[[ DATA FOR THIS EXERCISE, beginning ]]

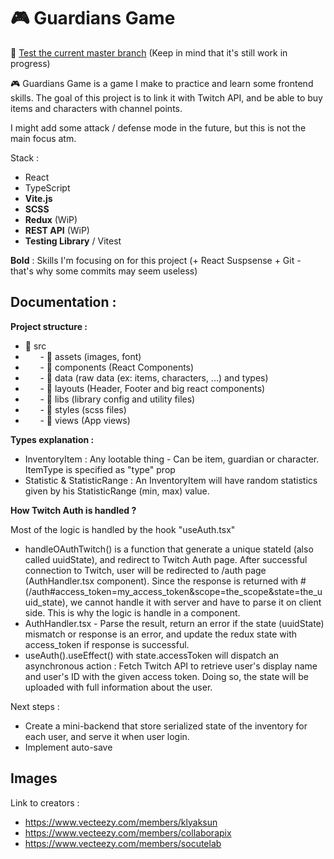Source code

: # 🎮 Guardians Game

🔗 [Test the current master branch](https://guardian-game.vercel.app/)
(Keep in mind that it's still work in progress)

🎮 Guardians Game is a game I make to practice and learn some frontend skills.
The goal of this project is to link it with Twitch API, and be able to buy items and characters with channel points.

I might add some attack / defense mode in the future, but this is not the main focus atm.

Stack :

- React
- TypeScript
- **Vite.js**
- **SCSS**
- **Redux** (WiP)
- **REST API** (WiP)
- **Testing Library** / Vitest

**Bold** : Skills I'm focusing on for this project (+ React Suspsense + Git - that's why some commits may seem useless)

## Documentation :

**Project structure :**

- 📁 src
- &nbsp;&nbsp;&nbsp;&nbsp;&nbsp;&nbsp;- 📁 assets (images, font)
- &nbsp;&nbsp;&nbsp;&nbsp;&nbsp;&nbsp;- 📁 components (React Components)
- &nbsp;&nbsp;&nbsp;&nbsp;&nbsp;&nbsp;- 📁 data (raw data (ex: items, characters, ...) and types)
- &nbsp;&nbsp;&nbsp;&nbsp;&nbsp;&nbsp;- 📁 layouts (Header, Footer and big react components)
- &nbsp;&nbsp;&nbsp;&nbsp;&nbsp;&nbsp;- 📁 libs (library config and utility files)
- &nbsp;&nbsp;&nbsp;&nbsp;&nbsp;&nbsp;- 📁 styles (scss files)
- &nbsp;&nbsp;&nbsp;&nbsp;&nbsp;&nbsp;- 📁 views (App views)

**Types explanation :**

- InventoryItem : Any lootable thing - Can be item, guardian or character. ItemType is specified as "type" prop
- Statistic & StatisticRange : An InventoryItem will have random statistics given by his StatisticRange (min, max) value.

**How Twitch Auth is handled ?**

Most of the logic is handled by the hook "useAuth.tsx"

- handleOAuthTwitch() is a function that generate a unique stateId (also called uuidState), and redirect to Twitch Auth page. After successful connection to Twitch, user will be redirected to /auth page (AuthHandler.tsx component). Since the response is returned with # (/auth#access_token=my_access_token&scope=the_scope&state=the_uuid_state), we cannot handle it with server and have to parse it on client side. This is why the logic is handle in a component.
- AuthHandler.tsx - Parse the result, return an error if the state (uuidState) mismatch or response is an error, and update the redux state with access_token if response is successful.
- useAuth().useEffect() with state.accessToken will dispatch an asynchronous action : Fetch Twitch API to retrieve user's display name and user's ID with the given access token. Doing so, the state will be uploaded with full information about the user.

Next steps :

- Create a mini-backend that store serialized state of the inventory for each user, and serve it when user login.
- Implement auto-save

## Images

Link to creators :

- https://www.vecteezy.com/members/klyaksun
- https://www.vecteezy.com/members/collaborapix
- https://www.vecteezy.com/members/socutelab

[[ DATA FOR THIS EXERCISE, end ]]

Only the records are wanted, copied exactly, with the pictures dropped.

WRITTEN REPLY –
Source code

: # 🎮 Guardians Game

🔗 [Test the current master branch](https://guardian-game.vercel.app/)
(Keep in mind that it's still work in progress)

🎮 Guardians Game is a game I make to practice and learn some frontend skills.
The goal of this project is to link it with Twitch API, and be able to buy items and characters with channel points.

I might add some attack / defense mode in the future, but this is not the main focus atm.

Stack :

- React
- TypeScript
- **Vite.js**
- **SCSS**
- **Redux** (WiP)
- **REST API** (WiP)
- **Testing Library** / Vitest

**Bold** : Skills I'm focusing on for this project (+ React Suspsense + Git - that's why some commits may seem useless)

## Documentation :

**Project structure :**

- 📁 src
- &nbsp;&nbsp;&nbsp;&nbsp;&nbsp;&nbsp;- 📁 assets (images, font)
- &nbsp;&nbsp;&nbsp;&nbsp;&nbsp;&nbsp;- 📁 components (React Components)
- &nbsp;&nbsp;&nbsp;&nbsp;&nbsp;&nbsp;- 📁 data (raw data (ex: items, characters, ...) and types)
- &nbsp;&nbsp;&nbsp;&nbsp;&nbsp;&nbsp;- 📁 layouts (Header, Footer and big react components)
- &nbsp;&nbsp;&nbsp;&nbsp;&nbsp;&nbsp;- 📁 libs (library config and utility files)
- &nbsp;&nbsp;&nbsp;&nbsp;&nbsp;&nbsp;- 📁 styles (scss files)
- &nbsp;&nbsp;&nbsp;&nbsp;&nbsp;&nbsp;- 📁 views (App views)

**Types explanation :**

- InventoryItem : Any lootable thing - Can be item, guardian or character. ItemType is specified as "type" prop
- Statistic & StatisticRange : An InventoryItem will have random statistics given by his StatisticRange (min, max) value.

**How Twitch Auth is handled ?**

Most of the logic is handled by the hook "useAuth.tsx"

- handleOAuthTwitch() is a function that generate a unique stateId (also called uuidState), and redirect to Twitch Auth page. After successful connection to Twitch, user will be redirected to /auth page (AuthHandler.tsx component). Since the response is returned with # (/auth#access_token=my_access_token&scope=the_scope&state=the_uuid_state), we cannot handle it with server and have to parse it on client side. This is why the logic is handle in a component.
- AuthHandler.tsx - Parse the result, return an error if the state (uuidState) mismatch or response is an error, and update the redux state with access_token if response is successful.
- useAuth().useEffect() with state.accessToken will dispatch an asynchronous action : Fetch Twitch API to retrieve user's display name and user's ID with the given access token. Doing so, the state will be uploaded with full information about the user.

Next steps :

- Create a mini-backend that store serialized state of the inventory for each user, and serve it when user login.
- Implement auto-save

## Images

Link to creators :

- https://www.vecteezy.com/members/klyaksun
- https://www.vecteezy.com/members/collaborapix
- https://www.vecteezy.com/members/socutelab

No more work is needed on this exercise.